# Assignment
For the entries that follow, restate word for word the line containing "open until resolved.", the line containing "GitHub review tool.", and every line that lies between them.

(The records begins)

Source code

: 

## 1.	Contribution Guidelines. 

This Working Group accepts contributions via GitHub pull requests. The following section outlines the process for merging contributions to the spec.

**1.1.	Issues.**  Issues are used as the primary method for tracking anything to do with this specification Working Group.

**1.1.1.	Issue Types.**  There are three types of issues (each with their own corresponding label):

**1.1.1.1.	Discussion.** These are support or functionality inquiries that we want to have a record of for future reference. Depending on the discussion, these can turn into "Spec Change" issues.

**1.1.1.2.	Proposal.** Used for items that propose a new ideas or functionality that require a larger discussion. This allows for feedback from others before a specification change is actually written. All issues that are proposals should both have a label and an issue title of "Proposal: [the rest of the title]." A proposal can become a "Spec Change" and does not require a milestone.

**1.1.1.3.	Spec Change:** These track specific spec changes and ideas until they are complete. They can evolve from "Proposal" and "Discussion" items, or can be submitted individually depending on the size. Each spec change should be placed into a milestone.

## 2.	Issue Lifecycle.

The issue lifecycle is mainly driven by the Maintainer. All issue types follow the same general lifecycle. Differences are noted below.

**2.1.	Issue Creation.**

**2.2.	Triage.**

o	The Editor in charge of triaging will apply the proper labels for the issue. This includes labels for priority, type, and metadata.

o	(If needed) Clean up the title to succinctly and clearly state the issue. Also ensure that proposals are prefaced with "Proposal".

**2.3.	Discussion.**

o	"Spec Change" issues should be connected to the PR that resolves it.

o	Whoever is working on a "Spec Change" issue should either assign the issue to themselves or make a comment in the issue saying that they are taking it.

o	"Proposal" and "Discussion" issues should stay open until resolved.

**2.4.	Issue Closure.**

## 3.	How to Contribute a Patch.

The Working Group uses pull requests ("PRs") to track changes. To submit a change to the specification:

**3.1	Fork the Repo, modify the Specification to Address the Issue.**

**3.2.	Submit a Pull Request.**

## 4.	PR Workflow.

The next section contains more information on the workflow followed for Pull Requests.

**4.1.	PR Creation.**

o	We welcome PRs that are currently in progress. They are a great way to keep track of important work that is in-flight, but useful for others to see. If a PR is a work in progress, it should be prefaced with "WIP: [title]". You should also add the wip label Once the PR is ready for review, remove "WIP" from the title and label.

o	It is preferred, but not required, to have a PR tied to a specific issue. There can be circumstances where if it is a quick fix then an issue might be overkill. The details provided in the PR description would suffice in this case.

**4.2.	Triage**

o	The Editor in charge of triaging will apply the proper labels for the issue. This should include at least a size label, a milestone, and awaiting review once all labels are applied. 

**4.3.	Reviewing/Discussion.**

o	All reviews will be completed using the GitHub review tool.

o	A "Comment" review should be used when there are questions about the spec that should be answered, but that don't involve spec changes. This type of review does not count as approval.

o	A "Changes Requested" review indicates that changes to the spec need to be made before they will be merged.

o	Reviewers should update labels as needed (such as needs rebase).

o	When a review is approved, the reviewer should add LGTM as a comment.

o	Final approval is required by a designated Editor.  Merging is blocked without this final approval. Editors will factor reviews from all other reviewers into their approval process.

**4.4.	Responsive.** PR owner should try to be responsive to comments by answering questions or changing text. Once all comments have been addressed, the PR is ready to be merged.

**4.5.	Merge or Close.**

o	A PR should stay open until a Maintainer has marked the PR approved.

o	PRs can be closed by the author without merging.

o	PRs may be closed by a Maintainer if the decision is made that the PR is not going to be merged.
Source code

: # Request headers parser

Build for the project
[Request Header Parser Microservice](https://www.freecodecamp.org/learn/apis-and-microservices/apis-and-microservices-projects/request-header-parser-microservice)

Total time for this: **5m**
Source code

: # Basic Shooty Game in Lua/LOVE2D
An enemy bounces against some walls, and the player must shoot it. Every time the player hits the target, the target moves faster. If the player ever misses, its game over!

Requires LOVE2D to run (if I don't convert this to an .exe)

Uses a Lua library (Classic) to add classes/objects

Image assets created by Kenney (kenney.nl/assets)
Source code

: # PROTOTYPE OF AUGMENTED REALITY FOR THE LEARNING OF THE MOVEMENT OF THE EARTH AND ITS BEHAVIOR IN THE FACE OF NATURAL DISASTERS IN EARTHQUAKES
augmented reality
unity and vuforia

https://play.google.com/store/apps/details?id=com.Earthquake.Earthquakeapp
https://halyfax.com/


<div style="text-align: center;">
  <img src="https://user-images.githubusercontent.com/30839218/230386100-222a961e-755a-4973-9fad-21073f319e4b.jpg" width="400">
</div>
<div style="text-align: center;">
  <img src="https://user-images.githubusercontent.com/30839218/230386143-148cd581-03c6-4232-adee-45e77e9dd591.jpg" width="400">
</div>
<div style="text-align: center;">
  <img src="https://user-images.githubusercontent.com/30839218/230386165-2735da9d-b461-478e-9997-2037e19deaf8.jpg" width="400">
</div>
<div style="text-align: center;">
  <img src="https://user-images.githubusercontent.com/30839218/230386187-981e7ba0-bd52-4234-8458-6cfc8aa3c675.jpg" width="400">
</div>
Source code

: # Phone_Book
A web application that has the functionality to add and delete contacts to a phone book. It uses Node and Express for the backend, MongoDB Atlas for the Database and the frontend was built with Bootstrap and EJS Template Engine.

(The records ends)

# Expected answer
o	"Proposal" and "Discussion" issues should stay open until resolved.

**2.4.	Issue Closure.**

## 3.	How to Contribute a Patch.

The Working Group uses pull requests ("PRs") to track changes. To submit a change to the specification:

**3.1	Fork the Repo, modify the Specification to Address the Issue.**

**3.2.	Submit a Pull Request.**

## 4.	PR Workflow.

The next section contains more information on the workflow followed for Pull Requests.

**4.1.	PR Creation.**

o	We welcome PRs that are currently in progress. They are a great way to keep track of important work that is in-flight, but useful for others to see. If a PR is a work in progress, it should be prefaced with "WIP: [title]". You should also add the wip label Once the PR is ready for review, remove "WIP" from the title and label.

o	It is preferred, but not required, to have a PR tied to a specific issue. There can be circumstances where if it is a quick fix then an issue might be overkill. The details provided in the PR description would suffice in this case.

**4.2.	Triage**

o	The Editor in charge of triaging will apply the proper labels for the issue. This should include at least a size label, a milestone, and awaiting review once all labels are applied. 

**4.3.	Reviewing/Discussion.**

o	All reviews will be completed using the GitHub review tool.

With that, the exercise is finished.